Колычеву даже не понадобилось проникать в сознание Оссолинского. Он видел по изменению ауры, что точно разглядел в этих бегающих, боящихся прямого контакта зрачках тайное признание вины.
– Нет, я ничего не знал! Я не имел к этому никакого отношения! – почти взвизгнул бывший кавалергард, зачем-то тряся головой и замахав заполошно руками.
– Поздно пить боржоми, когда печень отвалилась, – с явным презрением в голосе процедил Колычев и слегка надавил на графа через «сферу». – К тому же договор купли – продажи не единственная возможность получить акции. В конце концов, других близких родственников, кроме меня, у вас нет, а вы могли и не пережить казнь единственного сына и смерть обожаемой матери…
– Нет, зачем? Я ничего не сделал. Это все маман. Я же… – окончательно растерявшись, граф вдруг разрыдался и упал перед Мартом на колени. – Кузен, я ни в чем не виноват. Умоляю, простите меня!
– Если не виноваты, за что прощать? А если есть за что, то нет. Тем более что нынче пост, а не последний день Масленицы. Опоздали вы, сударь. И прекратите наконец этот балаган. Вы же дворянин, белая кость – голубая кровь. Не позорьтесь!

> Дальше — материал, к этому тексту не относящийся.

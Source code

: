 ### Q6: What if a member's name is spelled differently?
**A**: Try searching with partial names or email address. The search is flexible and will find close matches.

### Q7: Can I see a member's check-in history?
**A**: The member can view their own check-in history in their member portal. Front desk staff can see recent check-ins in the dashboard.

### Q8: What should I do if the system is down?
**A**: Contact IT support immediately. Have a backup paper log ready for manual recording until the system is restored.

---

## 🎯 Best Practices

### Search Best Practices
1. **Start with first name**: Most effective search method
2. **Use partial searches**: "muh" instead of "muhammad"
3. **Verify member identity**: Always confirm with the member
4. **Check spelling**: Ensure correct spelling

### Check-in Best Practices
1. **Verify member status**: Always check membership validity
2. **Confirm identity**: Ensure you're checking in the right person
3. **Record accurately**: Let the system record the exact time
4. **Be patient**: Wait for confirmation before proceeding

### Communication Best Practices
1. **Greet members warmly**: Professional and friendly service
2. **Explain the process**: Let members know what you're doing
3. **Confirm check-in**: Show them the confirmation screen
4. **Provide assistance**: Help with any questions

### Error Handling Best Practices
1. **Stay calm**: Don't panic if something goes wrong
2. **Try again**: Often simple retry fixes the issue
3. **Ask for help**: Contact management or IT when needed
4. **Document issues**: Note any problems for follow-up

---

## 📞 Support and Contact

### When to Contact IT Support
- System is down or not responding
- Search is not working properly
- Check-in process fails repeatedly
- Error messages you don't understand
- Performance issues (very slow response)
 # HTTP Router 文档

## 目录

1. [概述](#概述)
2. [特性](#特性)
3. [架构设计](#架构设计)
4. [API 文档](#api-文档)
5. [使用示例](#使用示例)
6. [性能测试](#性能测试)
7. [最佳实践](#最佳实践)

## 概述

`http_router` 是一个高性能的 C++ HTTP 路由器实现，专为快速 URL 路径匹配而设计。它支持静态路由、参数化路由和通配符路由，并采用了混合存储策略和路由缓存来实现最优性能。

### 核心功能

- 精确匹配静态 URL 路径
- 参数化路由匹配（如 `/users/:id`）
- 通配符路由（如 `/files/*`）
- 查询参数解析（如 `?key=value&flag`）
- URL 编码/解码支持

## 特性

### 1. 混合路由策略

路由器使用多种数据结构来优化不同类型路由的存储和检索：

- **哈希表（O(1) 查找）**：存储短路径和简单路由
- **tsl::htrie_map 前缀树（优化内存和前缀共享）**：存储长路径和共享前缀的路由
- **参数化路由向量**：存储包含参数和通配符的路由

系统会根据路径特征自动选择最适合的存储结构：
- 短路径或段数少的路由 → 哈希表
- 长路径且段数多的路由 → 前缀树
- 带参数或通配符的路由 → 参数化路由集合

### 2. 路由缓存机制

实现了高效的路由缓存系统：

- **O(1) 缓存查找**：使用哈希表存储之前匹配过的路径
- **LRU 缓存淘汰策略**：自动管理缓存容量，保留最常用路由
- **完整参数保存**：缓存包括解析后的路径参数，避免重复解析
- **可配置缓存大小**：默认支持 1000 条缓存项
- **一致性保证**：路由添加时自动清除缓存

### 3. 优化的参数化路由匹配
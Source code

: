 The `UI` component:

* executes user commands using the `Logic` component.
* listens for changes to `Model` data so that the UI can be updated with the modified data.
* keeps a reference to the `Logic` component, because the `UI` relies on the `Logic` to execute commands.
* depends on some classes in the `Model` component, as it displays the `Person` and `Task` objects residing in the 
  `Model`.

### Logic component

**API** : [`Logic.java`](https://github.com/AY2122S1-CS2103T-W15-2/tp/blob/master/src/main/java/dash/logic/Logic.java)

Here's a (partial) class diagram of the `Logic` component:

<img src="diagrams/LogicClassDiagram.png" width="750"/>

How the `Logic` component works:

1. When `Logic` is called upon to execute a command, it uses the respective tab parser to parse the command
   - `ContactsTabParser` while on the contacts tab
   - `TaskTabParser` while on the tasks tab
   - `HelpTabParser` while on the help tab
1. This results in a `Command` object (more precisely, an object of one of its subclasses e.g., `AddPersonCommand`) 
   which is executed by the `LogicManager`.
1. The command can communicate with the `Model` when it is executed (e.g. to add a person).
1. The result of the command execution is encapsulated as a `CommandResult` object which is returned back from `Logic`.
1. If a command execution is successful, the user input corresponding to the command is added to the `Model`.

Слова эти, сказанные негромко и очень спокойно, разительно подействовали на графа. Его голова дернулась, словно от пощечины. Он по-стариковски медленно заполз в кресло и потухшим взглядом окинул комнату. Было в его глазах что-то по-собачьи бессильно-обреченное. Беспомощное и дикое.
У Беньямина даже по спине холодок прошел. Он никогда не был склонен к эмпатии. Но тут и его проняло. Рейдер покосился на возвышающегося рядом, как взыскующая высшего суда статуя командора, Мартемьяна и впервые ощутил нечто вроде страха перед этим еще недавно мальчишкой.
«Этому ни врать, ни утаивать нельзя. Иначе и останков не сыщут, – мелькнуло в голове. – Но парень далеко пойдет».
– Что вы хотите? – тусклым, надтреснутым голосом еле слышно спросил граф.
– Всё. Вы расскажете, что вам известно. Акции немедленно перепишете на меня, без обсуждения и торга. Ваши долги будут покрыты, после чего назначен пенсион, который будут перечислять до самой кончины. Без погребения тоже не останетесь, но до той поры настоятельно рекомендую не попадаться мне на пути. Никогда. А сейчас рассказывайте.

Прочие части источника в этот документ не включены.